Hory e Nattan se uniram a dupla guiada pelo soldado quando atravessaram a porta de entrada e então, fechou sobre si com barulho, deixando a sala apenas com o capitão e seu vice na presença do último guarda.
- Huff, que complicação... – Denovo suspira, se inclinando na cadeira.
- Vai mesmo ajudá-los a recuperar a carga perdida? – o vice comenta, ainda encarando a porta, como se pudesse ver os resquícios da presença dos indesejados nela.
- Espero que não. Vou verificar a veracidade das informações ainda hoje, se o sócio kristano do espírito estiver perto demais daqui, não vou ter muita escolha a não ser cooperar por enquanto, pelo menos, preciso ficar de olho especialmente no garoto e no espírito... que droga! Se não são esses comedores de grama, nos atormentando, rondando por aí nos últimos tempos, me aparece isso?
- Eles disseram que os ladrões tinham trazido a carga pra dentro da floresta, mas ela não seria um bom esconderijo a longo prazo pra guardar mercadorias, tem algo estranho aí.
- Eu sei, cacete, e ele também sabe. Aquele garoto... eu não consigo dizer o quanto de verdade e mentira ele colocou naquela história, talvez esteja omitindo várias coisas de propósito também. Acho que ele é um mentiroso melhor do que eu. Por enquanto, vamos só nos focar em descobrir o quanto de verdade ele está dizendo, mas também, é bom separá-los por agora, vai ser difícil lidar com magos de quarto círculo quando for necessário me livrar de alguém.
- O senhor conseguiu sentir os círculos deles?
- Não, estão acima do meu, o que é bastante preocupante. De repente, o destino jogou uma bomba relógio dentro do nosso forte, que desagradável.
- Então por que os deixou entrar aqui? – o vice pergunta, genuinamente curioso.

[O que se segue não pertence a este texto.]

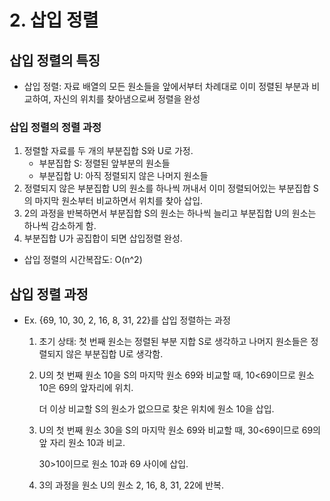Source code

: # 2. 삽입 정렬



## 삽입 정렬의 특징

- 삽입 정렬: 자료 배열의 모든 원소들을 앞에서부터 차례대로 이미 정렬된 부분과 비교하여, 자신의 위치를 찾아냄으로써 정렬을 완성



### 삽입 정렬의 정렬 과정

1. 정렬할 자료를 두 개의 부분집합 S와 U로 가정.
   - 부분집합 S: 정렬된 앞부분의 원소들
   - 부분집합 U: 아직 정렬되지 않은 나머지 원소들
2. 정렬되지 않은 부분집합 U의 원소를 하나씩 꺼내서 이미 정렬되어있는 부분집합 S의 마지막 원소부터 비교하면서 위치를 찾아 삽입.
3. 2의 과정을 반복하면서 부분집합 S의 원소는 하나씩 늘리고 부분집합 U의 원소는 하나씩 감소하게 함.
4. 부분집합 U가 공집합이 되면 삽입정렬 완성.



- 삽입 정렬의 시간복잡도: O(n^2)





## 삽입 정렬 과정

- Ex. {69, 10, 30, 2, 16, 8, 31, 22}를 삽입 정렬하는 과정

  1. 초기 상태: 첫 번째 원소는 정렬된 부분 지합 S로 생각하고 나머지 원소들은 정렬되지 않은 부분집합 U로 생각함.

  2. U의 첫 번째 원소 10을 S의 마지막 원소 69와 비교할 때, 10\<69이므로 원소 10은 69의 앞자리에 위치.

     더 이상 비교할 S의 원소가 없으므로 찾은 위치에 원소 10을 삽입.

  3. U의 첫 번째 원소 30을 S의 마지막 원소 69와 비교할 때, 30\<69이므로 69의 앞 자리 원소 10과 비교.

     30\>10이므로 원소 10과 69 사이에 삽입.

  4. 3의 과정을 원소 U의 원소 2, 16, 8, 31, 22에 반복.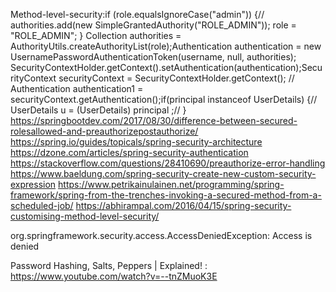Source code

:Method-level-security:if (role.equalsIgnoreCase("admin")) {//					            	authorities.add(new SimpleGrantedAuthority("ROLE_ADMIN"));	role = "ROLE_ADMIN";	}
Collection<GrantedAuthority> authorities = AuthorityUtils.createAuthorityList(role);Authentication authentication = new UsernamePasswordAuthenticationToken(username, null,	authorities);					SecurityContextHolder.getContext().setAuthentication(authentication);SecurityContext securityContext = SecurityContextHolder.getContext();
// Authentication authentication1 = securityContext.getAuthentication();if(principal instanceof UserDetails) {//						        	UserDetails u = (UserDetails) principal ;// }
https://springbootdev.com/2017/08/30/difference-between-secured-rolesallowed-and-preauthorizepostauthorize/
https://spring.io/guides/topicals/spring-security-architecture
https://dzone.com/articles/spring-security-authentication
https://stackoverflow.com/questions/28410690/preauthorize-error-handling
https://www.baeldung.com/spring-security-create-new-custom-security-expression
https://www.petrikainulainen.net/programming/spring-framework/spring-from-the-trenches-invoking-a-secured-method-from-a-scheduled-job/
https://abhirampal.com/2016/04/15/spring-security-customising-method-level-security/

org.springframework.security.access.AccessDeniedException: Access is denied

Password Hashing, Salts, Peppers | Explained! : https://www.youtube.com/watch?v=--tnZMuoK3E

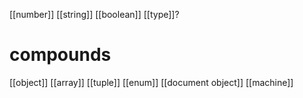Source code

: [[number]]
[[string]]
[[boolean]]
[[type]]?

# compounds

[[object]]
[[array]]
[[tuple]]
[[enum]]
[[document object]]
[[machine]]

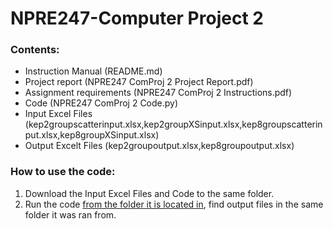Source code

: # NPRE247-Computer Project 2
### Contents:
- Instruction Manual (README.md)
- Project report (NPRE247 ComProj 2 Project Report.pdf)
- Assignment requirements (NPRE247 ComProj 2 Instructions.pdf)
- Code (NPRE247 ComProj 2 Code.py)
- Input Excel Files (kep2groupscatterinput.xlsx,kep2groupXSinput.xlsx,kep8groupscatterinput.xlsx,kep8groupXSinput.xlsx)
- Output Excelt Files (kep2groupoutput.xlsx,kep8groupoutput.xlsx)

### How to use the code:
1. Download the Input Excel Files and Code to the same folder.
2. Run the code <ins>from the folder it is located in</ins>, find output files in the same folder it was ran from.
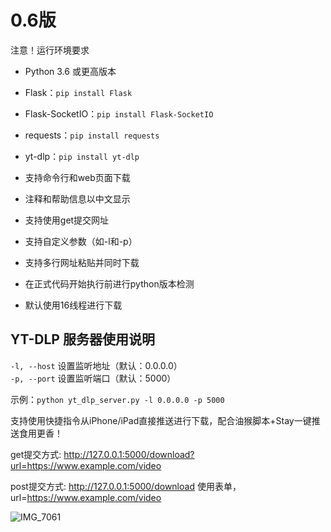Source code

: # 0.6版

注意！运行环境要求
- Python 3.6 或更高版本
- Flask：`pip install Flask`
- Flask-SocketIO：`pip install Flask-SocketIO`
- requests：`pip install requests`
- yt-dlp：`pip install yt-dlp`

- 支持命令行和web页面下载
- 注释和帮助信息以中文显示
- 支持使用get提交网址
- 支持自定义参数（如-l和-p）
- 支持多行网址粘贴并同时下载
- 在正式代码开始执行前进行python版本检测
- 默认使用16线程进行下载

## YT-DLP 服务器使用说明

`-l, --host` 设置监听地址（默认：0.0.0.0）  
`-p, --port` 设置监听端口（默认：5000）  

示例：`python yt_dlp_server.py -l 0.0.0.0 -p 5000`

支持使用快捷指令从iPhone/iPad直接推送进行下载，配合油猴脚本+Stay一键推送食用更香！

get提交方式: http://127.0.0.1:5000/download?url=https://www.example.com/video

post提交方式: http://127.0.0.1:5000/download
使用表单，url=https://www.example.com/video


![IMG_7061](https://user-images.githubusercontent.com/7725643/233867727-1955b068-3d30-461b-9922-5e218effb581.jpeg)
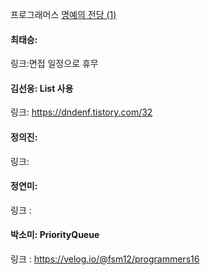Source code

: 프로그래머스 [명예의 전당 (1)](https://school.programmers.co.kr/learn/courses/30/lessons/138477?language=java)<br>

#### 최태승:
링크:면접 일정으로 휴무

#### 김선웅: List 사용
링크: https://dndenf.tistory.com/32

#### 정의진: 
링크: 

#### 정연미:
링크 :

#### 박소미: PriorityQueue
링크 : https://velog.io/@fsm12/programmers16
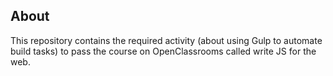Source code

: ## About
This repository contains the required activity (about using Gulp to automate build tasks) to pass the course on OpenClassrooms called write JS for the web.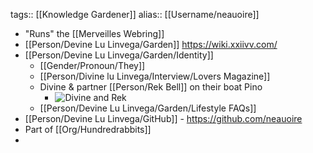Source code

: tags:: [[Knowledge Gardener]]
alias:: [[Username/neauoire]]

- "Runs" the [[Merveilles Webring]]
- [[Person/Devine Lu Linvega/Garden]] https://wiki.xxiivv.com/
- [[Person/Devine Lu Linvega/Garden/Identity]]
	- [[Gender/Pronoun/They]]
	- [[Person/Divine lu Linvega/Interview/Lovers Magazine]]
	- Divine & partner [[Person/Rek Bell]] on their boat Pino
		- ![Divine and Rek](https://spaces.is/media/pages/loversmagazine/interviews/devine-lu-linvega/12eb16a9e9-1704123838/crossed-ocean.jpg)
	- [[Person/Devine Lu Linvega/Garden/Lifestyle FAQs]]
- [[Person/Devine Lu Linvega/GitHub]] - https://github.com/neauoire
- Part of [[Org/Hundredrabbits]]
-
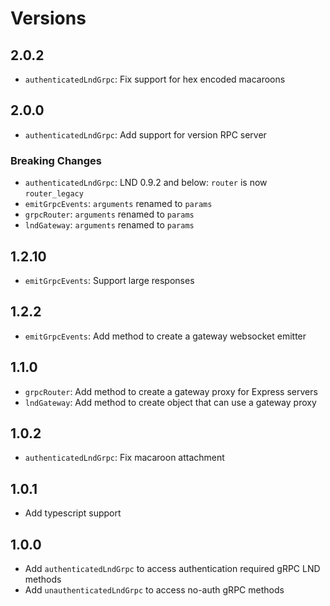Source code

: # Versions

## 2.0.2

- `authenticatedLndGrpc`: Fix support for hex encoded macaroons

## 2.0.0

- `authenticatedLndGrpc`: Add support for version RPC server

### Breaking Changes

- `authenticatedLndGrpc`: LND 0.9.2 and below: `router` is now `router_legacy`
- `emitGrpcEvents`: `arguments` renamed to `params`
- `grpcRouter`: `arguments` renamed to `params`
- `lndGateway`: `arguments` renamed to `params`

## 1.2.10

- `emitGrpcEvents`: Support large responses

## 1.2.2

- `emitGrpcEvents`: Add method to create a gateway websocket emitter

## 1.1.0

- `grpcRouter`: Add method to create a gateway proxy for Express servers
- `lndGateway`: Add method to create object that can use a gateway proxy

## 1.0.2

- `authenticatedLndGrpc`: Fix macaroon attachment

## 1.0.1

- Add typescript support

## 1.0.0

- Add `authenticatedLndGrpc` to access authentication required gRPC LND methods
- Add `unauthenticatedLndGrpc` to access no-auth gRPC methods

O capitão sorri para ele, desdenhoso.
- Bem, há males que vêm para o bem, também. A melhor forma de parar um incêndio, muitas vezes, é causando outro, assim os dois se sufocam e se destroem, sem causar muitos problemas além disso. O que acha? Quanto tempo será que os magos aguentam do lado de fora desse inferno na terra?